─── Given entries ───
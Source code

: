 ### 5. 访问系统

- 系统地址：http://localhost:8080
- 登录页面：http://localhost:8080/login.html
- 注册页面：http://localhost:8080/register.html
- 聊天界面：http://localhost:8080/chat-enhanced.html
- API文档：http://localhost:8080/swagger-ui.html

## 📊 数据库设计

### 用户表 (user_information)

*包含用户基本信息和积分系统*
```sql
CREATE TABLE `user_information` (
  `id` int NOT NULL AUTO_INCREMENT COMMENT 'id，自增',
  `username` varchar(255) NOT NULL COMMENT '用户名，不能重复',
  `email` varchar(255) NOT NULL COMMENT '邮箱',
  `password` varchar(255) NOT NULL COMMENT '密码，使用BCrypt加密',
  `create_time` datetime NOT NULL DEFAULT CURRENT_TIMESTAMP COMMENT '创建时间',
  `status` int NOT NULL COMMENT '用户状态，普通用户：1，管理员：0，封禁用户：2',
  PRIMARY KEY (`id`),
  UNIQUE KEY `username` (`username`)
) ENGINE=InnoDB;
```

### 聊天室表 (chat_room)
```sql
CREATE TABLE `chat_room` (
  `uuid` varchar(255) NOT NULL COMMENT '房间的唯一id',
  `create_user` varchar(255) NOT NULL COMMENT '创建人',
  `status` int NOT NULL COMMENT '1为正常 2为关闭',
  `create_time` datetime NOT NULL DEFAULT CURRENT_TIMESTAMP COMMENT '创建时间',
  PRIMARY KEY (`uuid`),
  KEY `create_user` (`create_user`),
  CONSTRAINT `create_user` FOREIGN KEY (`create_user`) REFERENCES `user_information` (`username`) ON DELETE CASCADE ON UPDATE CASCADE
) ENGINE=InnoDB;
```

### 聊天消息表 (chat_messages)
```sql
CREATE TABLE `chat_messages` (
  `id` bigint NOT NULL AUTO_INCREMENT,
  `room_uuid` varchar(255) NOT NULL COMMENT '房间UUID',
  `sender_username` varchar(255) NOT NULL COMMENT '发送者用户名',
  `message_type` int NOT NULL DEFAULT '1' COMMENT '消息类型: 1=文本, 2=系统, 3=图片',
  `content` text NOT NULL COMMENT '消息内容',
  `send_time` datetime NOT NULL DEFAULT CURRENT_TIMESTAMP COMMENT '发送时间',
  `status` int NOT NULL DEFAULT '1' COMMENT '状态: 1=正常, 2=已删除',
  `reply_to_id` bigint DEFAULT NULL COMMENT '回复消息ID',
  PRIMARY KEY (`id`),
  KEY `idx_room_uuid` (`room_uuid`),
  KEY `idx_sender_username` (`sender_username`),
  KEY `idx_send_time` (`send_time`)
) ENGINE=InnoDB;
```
───
**The problem**
Every line in the records above that contains the word "DEFAULT" should be copied out.

**Task output**
  `create_time` datetime NOT NULL DEFAULT CURRENT_TIMESTAMP COMMENT '创建时间',
  `create_time` datetime NOT NULL DEFAULT CURRENT_TIMESTAMP COMMENT '创建时间',
  `message_type` int NOT NULL DEFAULT '1' COMMENT '消息类型: 1=文本, 2=系统, 3=图片',
  `send_time` datetime NOT NULL DEFAULT CURRENT_TIMESTAMP COMMENT '发送时间',
  `status` int NOT NULL DEFAULT '1' COMMENT '状态: 1=正常, 2=已删除',
  `reply_to_id` bigint DEFAULT NULL COMMENT '回复消息ID',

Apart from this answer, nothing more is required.